[Records from a dataset]
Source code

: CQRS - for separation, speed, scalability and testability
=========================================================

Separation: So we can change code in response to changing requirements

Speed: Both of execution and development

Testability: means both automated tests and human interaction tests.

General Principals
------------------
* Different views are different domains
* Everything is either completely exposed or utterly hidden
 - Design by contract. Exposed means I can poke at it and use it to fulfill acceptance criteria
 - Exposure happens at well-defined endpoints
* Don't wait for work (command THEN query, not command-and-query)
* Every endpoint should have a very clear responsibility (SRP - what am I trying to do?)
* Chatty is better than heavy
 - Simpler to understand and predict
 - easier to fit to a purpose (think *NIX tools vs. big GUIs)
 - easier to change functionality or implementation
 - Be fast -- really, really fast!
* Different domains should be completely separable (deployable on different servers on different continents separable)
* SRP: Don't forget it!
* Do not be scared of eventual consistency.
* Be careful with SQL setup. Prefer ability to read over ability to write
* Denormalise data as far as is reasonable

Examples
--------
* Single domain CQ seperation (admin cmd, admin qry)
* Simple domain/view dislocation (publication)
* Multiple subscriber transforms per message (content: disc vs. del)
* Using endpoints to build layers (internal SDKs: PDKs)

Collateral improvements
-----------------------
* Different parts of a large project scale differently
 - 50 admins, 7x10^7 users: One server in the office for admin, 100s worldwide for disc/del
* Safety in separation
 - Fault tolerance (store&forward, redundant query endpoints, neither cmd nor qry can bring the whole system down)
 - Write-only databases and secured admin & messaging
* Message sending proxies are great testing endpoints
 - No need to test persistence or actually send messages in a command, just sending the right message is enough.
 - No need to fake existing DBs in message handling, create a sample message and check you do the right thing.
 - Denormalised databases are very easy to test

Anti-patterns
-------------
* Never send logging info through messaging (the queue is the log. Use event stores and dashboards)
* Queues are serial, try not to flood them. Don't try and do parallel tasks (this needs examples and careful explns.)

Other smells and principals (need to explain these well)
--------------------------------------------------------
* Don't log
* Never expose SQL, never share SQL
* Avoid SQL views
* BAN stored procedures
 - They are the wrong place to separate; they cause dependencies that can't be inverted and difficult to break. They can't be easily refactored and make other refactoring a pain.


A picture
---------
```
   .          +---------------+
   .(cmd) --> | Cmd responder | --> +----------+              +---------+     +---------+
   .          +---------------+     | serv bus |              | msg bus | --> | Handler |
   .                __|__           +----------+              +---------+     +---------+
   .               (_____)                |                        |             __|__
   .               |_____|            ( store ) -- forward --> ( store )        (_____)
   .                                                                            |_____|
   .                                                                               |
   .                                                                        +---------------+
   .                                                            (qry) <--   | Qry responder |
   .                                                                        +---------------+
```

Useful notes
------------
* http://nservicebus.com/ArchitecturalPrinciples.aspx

■ **What this task involves**:
Write out the records exactly, starting at the first line and stopping after the line that contains "- Simpler to understand and predict".

■ **Result**:
Source code

: CQRS - for separation, speed, scalability and testability
=========================================================

Separation: So we can change code in response to changing requirements

Speed: Both of execution and development

Testability: means both automated tests and human interaction tests.

General Principals
------------------
* Different views are different domains
* Everything is either completely exposed or utterly hidden
 - Design by contract. Exposed means I can poke at it and use it to fulfill acceptance criteria
 - Exposure happens at well-defined endpoints
* Don't wait for work (command THEN query, not command-and-query)
* Every endpoint should have a very clear responsibility (SRP - what am I trying to do?)
* Chatty is better than heavy
 - Simpler to understand and predict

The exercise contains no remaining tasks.